We were also given our “passport” for the evening, which served as a bit of education about the foods we would be eating as well as our punch card as we visited each station. With two indoor stations and one outdoor, we could choose our path and our pace.
First stop, the takoyaki and hashmaki station. According to our passport, takoyaki was invented in 1935 in Osaka, and grew in popularity in the Kansai region of Japan, and is now commonly found throughout Japan. These tasty bites consist of an egg based batter with bits of octopus, tempura, pickled ginger, and green onion. You could also top them with Worchestershire-style sauce that had a hint of sweetness to it, Japanese mayonnaise, and bonito (fish) flakes. They were delightful. The egg taste definitely came through, and between that, the seasonings, and sauces I think you could eat these and not even realize you were consuming octopus. Personally, I’m down with octopus, but if you weren’t quite sure about it this is a great vehicle for a first taste.
Hashmaki is a variation of okonomiyaki, a savory pancake. In order to adapt the popular dish for easier festival consumption, it’s rolled onto chopsticks while it cooks on the griddle, so you can pick it up and eat while walking around. They were making two versions, one with vegetables and the other with pork belly, so I chose the latter. I don’t pass up pork belly. It had a mild but pleasant taste. I wish the pork belly would have shined a bit more, as I think it would’ve added some flavor, but a quick drizzle of sauce enhanced it for sure. I learned that in some regions, when you order okonomiyaki at a restaurant, you’re given the ingredients to make it yourself at the table, which is kind of fun.
These two items were paired with a sake called Forgotten Fortune from Fukucho brewery in Hiroshima. The brewery is owned by a woman, who is also the Toji, or brew master. She brought an extinct rice back into existence in order to brew with it. The sake was light and you could definitely taste the rice. Rice forward, as the experts say.
Next up was omusubi, which is not so much street food as portable snack in Japan. It’s Japanese comfort food, and it’s pretty straight forward. The base is a triangle of white sticky rice, then there are various seasonings and fillings that can be added. I had one made with furikake, a Japanese seasoning, and one with salmon filling. The omusubi had that satisfying texture of a sushi roll, and was quite filling.
It was paired with Sun Rise sake from Kojima Shoten brewery in Yamagata. The flavor was more complex than the previous sake, a bit floral and a bit fruity, and complemented the omusubi nicely.

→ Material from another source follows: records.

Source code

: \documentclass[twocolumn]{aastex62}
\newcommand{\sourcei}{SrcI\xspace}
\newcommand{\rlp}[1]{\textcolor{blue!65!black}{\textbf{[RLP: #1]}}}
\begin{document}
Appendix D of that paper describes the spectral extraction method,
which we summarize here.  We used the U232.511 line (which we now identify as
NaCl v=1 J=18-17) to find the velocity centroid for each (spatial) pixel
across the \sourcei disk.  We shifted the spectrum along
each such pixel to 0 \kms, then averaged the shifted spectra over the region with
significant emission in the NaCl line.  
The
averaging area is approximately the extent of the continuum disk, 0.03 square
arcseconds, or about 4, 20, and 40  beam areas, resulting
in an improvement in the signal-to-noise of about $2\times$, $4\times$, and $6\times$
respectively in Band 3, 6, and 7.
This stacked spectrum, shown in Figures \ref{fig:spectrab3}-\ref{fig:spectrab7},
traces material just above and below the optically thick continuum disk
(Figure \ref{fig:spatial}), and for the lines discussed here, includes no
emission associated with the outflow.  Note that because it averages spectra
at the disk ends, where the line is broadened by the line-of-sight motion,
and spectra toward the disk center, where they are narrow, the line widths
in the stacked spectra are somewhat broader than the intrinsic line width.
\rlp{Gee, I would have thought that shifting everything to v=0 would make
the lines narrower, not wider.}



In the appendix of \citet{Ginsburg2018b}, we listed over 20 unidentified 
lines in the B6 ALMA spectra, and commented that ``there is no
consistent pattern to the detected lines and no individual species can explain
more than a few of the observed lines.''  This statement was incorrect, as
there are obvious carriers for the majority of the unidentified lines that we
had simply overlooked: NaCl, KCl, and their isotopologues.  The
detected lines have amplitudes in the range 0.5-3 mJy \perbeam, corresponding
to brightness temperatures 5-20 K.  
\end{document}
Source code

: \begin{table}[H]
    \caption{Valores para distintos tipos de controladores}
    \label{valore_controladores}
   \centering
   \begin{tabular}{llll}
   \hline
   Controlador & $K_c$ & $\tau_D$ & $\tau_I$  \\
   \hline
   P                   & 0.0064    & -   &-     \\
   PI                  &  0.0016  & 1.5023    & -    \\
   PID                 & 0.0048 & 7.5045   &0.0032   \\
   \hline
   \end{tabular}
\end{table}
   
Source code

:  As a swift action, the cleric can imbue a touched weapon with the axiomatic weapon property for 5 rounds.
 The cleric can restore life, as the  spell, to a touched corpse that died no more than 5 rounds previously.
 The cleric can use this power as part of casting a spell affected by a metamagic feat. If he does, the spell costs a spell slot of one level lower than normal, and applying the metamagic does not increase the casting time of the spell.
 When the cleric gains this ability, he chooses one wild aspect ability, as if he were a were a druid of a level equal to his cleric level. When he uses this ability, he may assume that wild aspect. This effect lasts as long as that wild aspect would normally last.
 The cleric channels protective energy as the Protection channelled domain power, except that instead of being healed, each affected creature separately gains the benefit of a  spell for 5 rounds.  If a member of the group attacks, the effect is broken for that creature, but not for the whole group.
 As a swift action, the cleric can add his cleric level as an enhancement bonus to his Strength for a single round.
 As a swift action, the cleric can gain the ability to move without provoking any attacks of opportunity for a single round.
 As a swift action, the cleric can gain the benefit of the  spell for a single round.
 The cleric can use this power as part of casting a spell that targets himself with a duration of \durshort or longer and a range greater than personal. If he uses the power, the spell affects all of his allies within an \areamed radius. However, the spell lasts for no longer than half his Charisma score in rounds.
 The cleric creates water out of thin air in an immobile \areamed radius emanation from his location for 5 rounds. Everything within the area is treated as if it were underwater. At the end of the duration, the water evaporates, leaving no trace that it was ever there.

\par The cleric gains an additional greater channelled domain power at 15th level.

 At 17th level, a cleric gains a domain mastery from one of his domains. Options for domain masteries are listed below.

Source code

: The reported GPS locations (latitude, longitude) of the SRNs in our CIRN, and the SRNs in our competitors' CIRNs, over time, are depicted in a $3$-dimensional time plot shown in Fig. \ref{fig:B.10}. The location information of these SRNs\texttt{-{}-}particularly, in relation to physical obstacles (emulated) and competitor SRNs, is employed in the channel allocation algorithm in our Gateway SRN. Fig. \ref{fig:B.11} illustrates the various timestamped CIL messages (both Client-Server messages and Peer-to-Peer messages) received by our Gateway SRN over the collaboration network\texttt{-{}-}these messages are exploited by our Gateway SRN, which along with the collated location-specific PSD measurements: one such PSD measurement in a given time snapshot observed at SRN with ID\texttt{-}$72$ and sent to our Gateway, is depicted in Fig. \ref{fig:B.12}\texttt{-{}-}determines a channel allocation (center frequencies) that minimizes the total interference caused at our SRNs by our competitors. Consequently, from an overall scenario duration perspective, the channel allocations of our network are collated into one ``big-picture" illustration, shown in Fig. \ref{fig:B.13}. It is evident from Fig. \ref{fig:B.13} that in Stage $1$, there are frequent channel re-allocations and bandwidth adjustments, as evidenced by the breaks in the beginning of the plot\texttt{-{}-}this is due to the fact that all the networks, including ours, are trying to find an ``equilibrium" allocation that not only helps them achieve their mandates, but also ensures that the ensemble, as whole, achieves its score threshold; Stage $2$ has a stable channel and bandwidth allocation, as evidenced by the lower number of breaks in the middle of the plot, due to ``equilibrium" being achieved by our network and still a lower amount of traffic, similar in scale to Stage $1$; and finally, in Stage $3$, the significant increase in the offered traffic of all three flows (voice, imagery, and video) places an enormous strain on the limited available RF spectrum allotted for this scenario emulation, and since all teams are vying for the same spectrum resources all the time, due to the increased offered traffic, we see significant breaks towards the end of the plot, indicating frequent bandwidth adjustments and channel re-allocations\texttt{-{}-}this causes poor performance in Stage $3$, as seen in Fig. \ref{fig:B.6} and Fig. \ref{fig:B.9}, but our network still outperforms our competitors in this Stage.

The last station was grilling up the popular yakitori, or chicken skewers. I’ve sampled this before at the annual Matsuri Festival, so I was anticipating deliciousness. I was not disappointed. The chicken was tender, and was interspersed with green onions, which added a great bite of added flavor. I mean, how can you go wrong with grilled food on sticks?
This dish was accompanied by my favorite sake of the evening, Everlasting Roots from Yamada Shoton Brewery in Gifu. It was the most full bodied, so it held up well with the hearty food. As I was searching for more information on this particular sake, one of the first results that came up described it in this way: “If Ron Swanson were to drink a sake, this would be the bottle.” I just thought that was wonderful and perfect, given Nick Offerman’s history with Japan House.

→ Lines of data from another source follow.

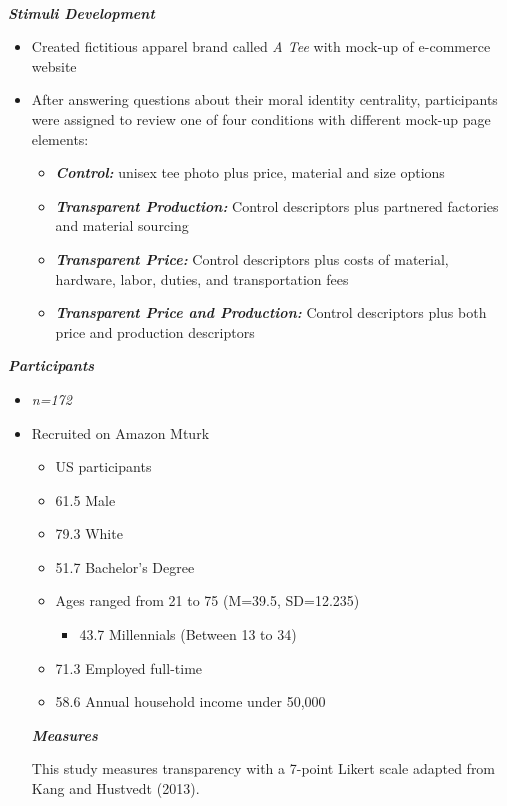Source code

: \documentclass[a0,portrait]{a0poster}
\begin{document}
\begin{minipage}[c]{\linewidth}
\begin{framed}
\begin{multicols}{2}
\\
\color{Maroon}
\textbf{\emph{Stimuli Development}}
\color{Black}
\begin{itemize}
    \item Created fictitious apparel brand called \textit{A\text{\_} Tee} with mock-up of e-commerce website
    \item After answering questions about their moral identity centrality, participants were assigned to review one of four conditions with different mock-up page elements:
    \begin{itemize}
        \item \textbf{\emph{Control:}} unisex tee photo plus price, material and size options
        \item \textbf{\emph{Transparent Production:}} Control descriptors plus partnered factories and material sourcing
         \item \textbf{\emph{Transparent Price:}} Control descriptors plus costs of material, hardware, labor, duties, and transportation fees
         \item \textbf{\emph{Transparent Price and Production:}} Control descriptors plus both price and production descriptors
    \end{itemize}
\end{itemize}
\color{Maroon}
\textbf{\emph{Participants}}
\color{Black}
\begin{itemize}
\item \textit{n=172}
\item Recruited on Amazon Mturk
\begin{itemize}
    \item US participants 
    \item 61.5\text{\%} Male
    \item 79.3\text{\%} White
    \item 51.7\text{\%} Bachelor's Degree
    \item Ages ranged from 21 to 75 (M=39.5, SD=12.235)
    \begin{itemize}
        \item 43.7\text{\%} Millennials (Between 13 to 34)
    \end{itemize}
    \item 71.3\text{\%} Employed full-time
    \item 58.6\text{\%} Annual household income under \text{\$}50,000
\end{itemize}
\color{Maroon}
\textbf{\emph{Measures}}
\color{Black}

This study measures transparency with a 7-point Likert scale adapted from Kang and Hustvedt (2013)\autocite{kang_building_2013}.
\end{itemize}
\color{Maroon}

\end{multicols}
\end{framed}
\end{minipage}
\end{document}
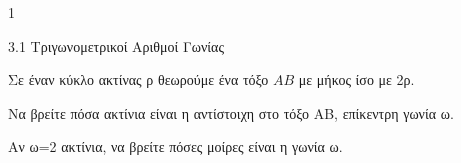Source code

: \begin{ylh}{1}
\item 3.1 Τριγωνομετρικοί Αριθμοί Γωνίας
\end{ylh}
Σε έναν κύκλο ακτίνας ρ θεωρούμε ένα τόξο $AB$ με μήκος ίσο με 2ρ.
\begin{alist}
\item Να βρείτε πόσα ακτίνια είναι η αντίστοιχη στο τόξο ΑΒ, επίκεντρη γωνία ω.
\item Αν ω=2 ακτίνια, να βρείτε πόσες μοίρες είναι η γωνία ω.
\end{alist}

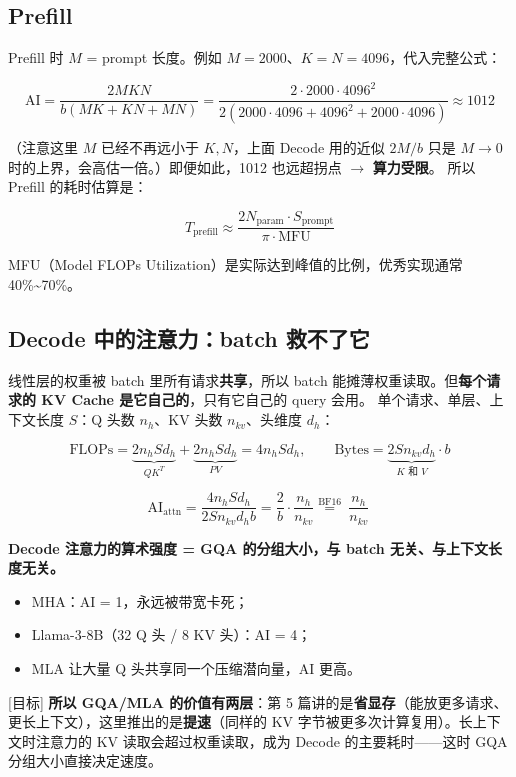 \subsection{Prefill}

Prefill 时 $M$ = prompt 长度。例如 $M = 2000$、$K = N = 4096$，代入完整公式：

\[
\text{AI} = \frac{2MKN}{b(MK + KN + MN)} = \frac{2 \cdot 2000 \cdot 4096^2}{2(2000 \cdot 4096 + 4096^2 + 2000 \cdot 4096)} \approx 1012
\]

（注意这里 $M$ 已经不再远小于 $K, N$，上面 Decode 用的近似 $2M/b$ 只是 $M \to 0$ 时的上界，会高估一倍。）即便如此，1012 也远超拐点 $\rightarrow$ \textbf{算力受限}。
所以 Prefill 的耗时估算是：

\[
T_{\text{prefill}} \approx \frac{2 N_{\text{param}} \cdot S_{\text{prompt}}}{\pi \cdot \text{MFU}}
\]

MFU（Model FLOPs Utilization）是实际达到峰值的比例，优秀实现通常 40\%\textasciitilde{}70\%。

\subsection{Decode 中的注意力：batch 救不了它}

线性层的权重被 batch 里所有请求\textbf{共享}，所以 batch 能摊薄权重读取。但\textbf{每个请求的 KV Cache 是它自己的}，只有它自己的 query 会用。
单个请求、单层、上下文长度 $S$：Q 头数 $n_h$、KV 头数 $n_{kv}$、头维度 $d_h$：

\[
\text{FLOPs} = \underbrace{2 n_h S d_h}_{QK^T} + \underbrace{2 n_h S d_h}_{PV} = 4 n_h S d_h, \qquad \text{Bytes} = \underbrace{2 S n_{kv} d_h}_{K \text{ 和 } V} \cdot b
\]

\[
\text{AI}_{\text{attn}} = \frac{4 n_h S d_h}{2 S n_{kv} d_h b} = \frac{2}{b} \cdot \frac{n_h}{n_{kv}} \overset{\text{BF16}}{=} \boxed{\ \frac{n_h}{n_{kv}}\ }
\]

\textbf{Decode 注意力的算术强度 = GQA 的分组大小，与 batch 无关、与上下文长度无关。}
\begin{itemize}
  \item MHA：AI = 1，永远被带宽卡死；
  \item Llama-3-8B（32 Q 头 / 8 KV 头）：AI = 4；
  \item MLA 让大量 Q 头共享同一个压缩潜向量，AI 更高。
\end{itemize}

\begin{warningBox}[避坑指南与核心警示]
{}[目标] \textbf{所以 GQA/MLA 的价值有两层}：第 5 篇讲的是\textbf{省显存}（能放更多请求、更长上下文），这里推出的是\textbf{提速}（同样的 KV 字节被更多次计算复用）。长上下文时注意力的 KV 读取会超过权重读取，成为 Decode 的主要耗时——这时 GQA 分组大小直接决定速度。
\end{warningBox}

With all of my punches collected and my belly full, it was time to head out, but not before stopping by the front desk for a to go treat, which was basically the cutest little ice cream cone I’d ever seen — so refreshing on a hot summer evening. One thing I’ve come to appreciate about Japanese desserts is their subtle sweetness, and this ice cream fit the bill.
Kudos to Japan House for their continued outreach to the community with events like these, allowing C-U to experience just a taste of Japanese culture.